■ What to produce ■
The answer is to be an exact copy of the lines below running from the line with "from the interface." down to the line with "## Server Deployment (Reverse Proxy)", both ends included, and nothing more.

■ Study material ■
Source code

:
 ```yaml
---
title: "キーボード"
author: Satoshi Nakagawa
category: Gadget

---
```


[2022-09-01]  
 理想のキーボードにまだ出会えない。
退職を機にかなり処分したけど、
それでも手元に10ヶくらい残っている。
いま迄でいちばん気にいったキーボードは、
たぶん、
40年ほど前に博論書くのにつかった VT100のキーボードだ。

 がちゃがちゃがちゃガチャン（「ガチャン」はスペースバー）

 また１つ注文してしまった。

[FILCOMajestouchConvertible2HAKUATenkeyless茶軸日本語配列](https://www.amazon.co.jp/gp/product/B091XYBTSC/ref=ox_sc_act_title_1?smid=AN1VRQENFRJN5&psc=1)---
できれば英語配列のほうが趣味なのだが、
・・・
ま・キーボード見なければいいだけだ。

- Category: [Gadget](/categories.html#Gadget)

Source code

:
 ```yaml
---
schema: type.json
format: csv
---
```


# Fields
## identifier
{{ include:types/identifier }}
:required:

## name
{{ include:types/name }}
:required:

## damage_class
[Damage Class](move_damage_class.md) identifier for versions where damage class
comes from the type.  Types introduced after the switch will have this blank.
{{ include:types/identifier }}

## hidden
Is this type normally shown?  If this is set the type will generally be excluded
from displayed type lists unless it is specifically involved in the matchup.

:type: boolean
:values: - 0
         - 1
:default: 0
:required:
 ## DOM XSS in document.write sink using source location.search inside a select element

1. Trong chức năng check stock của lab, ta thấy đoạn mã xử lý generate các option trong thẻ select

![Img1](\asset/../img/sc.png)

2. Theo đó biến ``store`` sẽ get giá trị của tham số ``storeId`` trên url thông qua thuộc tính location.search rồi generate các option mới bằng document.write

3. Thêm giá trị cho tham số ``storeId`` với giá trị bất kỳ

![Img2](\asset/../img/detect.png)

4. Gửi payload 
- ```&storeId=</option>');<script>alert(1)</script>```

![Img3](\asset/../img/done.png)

* * *

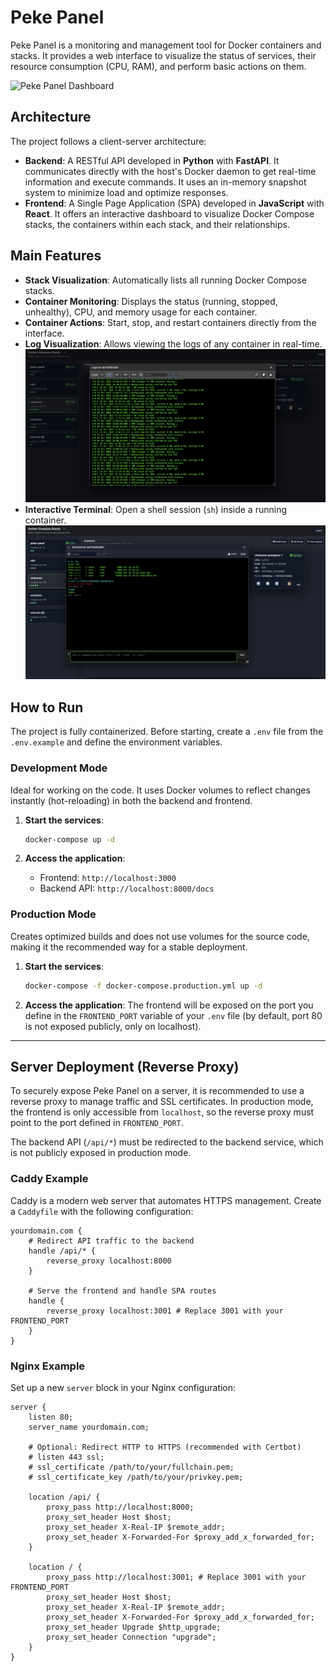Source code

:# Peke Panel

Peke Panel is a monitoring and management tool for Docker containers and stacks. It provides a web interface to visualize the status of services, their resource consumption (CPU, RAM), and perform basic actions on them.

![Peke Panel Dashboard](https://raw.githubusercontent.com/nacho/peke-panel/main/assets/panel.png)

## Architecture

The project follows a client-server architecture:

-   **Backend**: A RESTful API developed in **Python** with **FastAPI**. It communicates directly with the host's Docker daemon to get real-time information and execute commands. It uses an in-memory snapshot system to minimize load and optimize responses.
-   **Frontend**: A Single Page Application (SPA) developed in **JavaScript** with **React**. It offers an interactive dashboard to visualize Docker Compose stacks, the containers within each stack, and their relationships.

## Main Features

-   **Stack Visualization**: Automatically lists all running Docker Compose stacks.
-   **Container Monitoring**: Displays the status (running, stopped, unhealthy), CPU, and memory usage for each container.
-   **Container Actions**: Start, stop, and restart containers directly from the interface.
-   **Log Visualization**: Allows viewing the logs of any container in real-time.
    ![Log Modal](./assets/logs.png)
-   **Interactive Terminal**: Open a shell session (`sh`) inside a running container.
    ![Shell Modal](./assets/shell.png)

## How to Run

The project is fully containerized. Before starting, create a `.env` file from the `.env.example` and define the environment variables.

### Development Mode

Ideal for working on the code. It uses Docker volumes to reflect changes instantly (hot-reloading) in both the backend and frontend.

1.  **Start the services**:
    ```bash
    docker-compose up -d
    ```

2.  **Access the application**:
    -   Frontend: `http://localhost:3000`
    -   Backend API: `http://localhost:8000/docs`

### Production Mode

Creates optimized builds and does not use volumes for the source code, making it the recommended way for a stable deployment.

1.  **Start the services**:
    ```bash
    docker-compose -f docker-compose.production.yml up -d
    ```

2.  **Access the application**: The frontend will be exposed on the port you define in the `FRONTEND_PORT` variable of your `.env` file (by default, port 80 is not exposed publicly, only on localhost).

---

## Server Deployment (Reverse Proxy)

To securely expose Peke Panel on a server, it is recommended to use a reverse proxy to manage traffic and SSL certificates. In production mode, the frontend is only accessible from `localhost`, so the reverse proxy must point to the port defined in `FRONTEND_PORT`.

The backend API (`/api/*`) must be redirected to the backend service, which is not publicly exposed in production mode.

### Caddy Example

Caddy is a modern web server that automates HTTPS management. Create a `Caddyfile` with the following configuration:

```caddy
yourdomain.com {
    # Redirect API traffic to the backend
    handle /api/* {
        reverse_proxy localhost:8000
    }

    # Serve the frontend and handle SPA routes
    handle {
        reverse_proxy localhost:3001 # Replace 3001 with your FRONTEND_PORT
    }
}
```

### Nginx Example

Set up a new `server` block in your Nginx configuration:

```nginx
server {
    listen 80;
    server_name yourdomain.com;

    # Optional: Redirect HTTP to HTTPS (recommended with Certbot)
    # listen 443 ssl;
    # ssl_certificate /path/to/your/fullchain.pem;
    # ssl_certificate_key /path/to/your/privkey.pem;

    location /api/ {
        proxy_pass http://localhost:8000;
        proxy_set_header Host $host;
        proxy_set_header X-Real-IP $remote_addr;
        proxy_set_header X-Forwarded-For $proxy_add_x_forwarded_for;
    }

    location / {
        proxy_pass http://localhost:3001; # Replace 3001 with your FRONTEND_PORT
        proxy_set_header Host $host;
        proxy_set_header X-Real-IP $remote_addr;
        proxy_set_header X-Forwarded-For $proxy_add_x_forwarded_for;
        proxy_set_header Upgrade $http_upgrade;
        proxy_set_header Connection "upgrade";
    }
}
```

■ Task output ■
-   **Container Actions**: Start, stop, and restart containers directly from the interface.
-   **Log Visualization**: Allows viewing the logs of any container in real-time.
    ![Log Modal](./assets/logs.png)
-   **Interactive Terminal**: Open a shell session (`sh`) inside a running container.
    ![Shell Modal](./assets/shell.png)

## How to Run

The project is fully containerized. Before starting, create a `.env` file from the `.env.example` and define the environment variables.

### Development Mode

Ideal for working on the code. It uses Docker volumes to reflect changes instantly (hot-reloading) in both the backend and frontend.

1.  **Start the services**:
    ```bash
    docker-compose up -d
    ```

2.  **Access the application**:
    -   Frontend: `http://localhost:3000`
    -   Backend API: `http://localhost:8000/docs`

### Production Mode

Creates optimized builds and does not use volumes for the source code, making it the recommended way for a stable deployment.

1.  **Start the services**:
    ```bash
    docker-compose -f docker-compose.production.yml up -d
    ```

2.  **Access the application**: The frontend will be exposed on the port you define in the `FRONTEND_PORT` variable of your `.env` file (by default, port 80 is not exposed publicly, only on localhost).

---

## Server Deployment (Reverse Proxy)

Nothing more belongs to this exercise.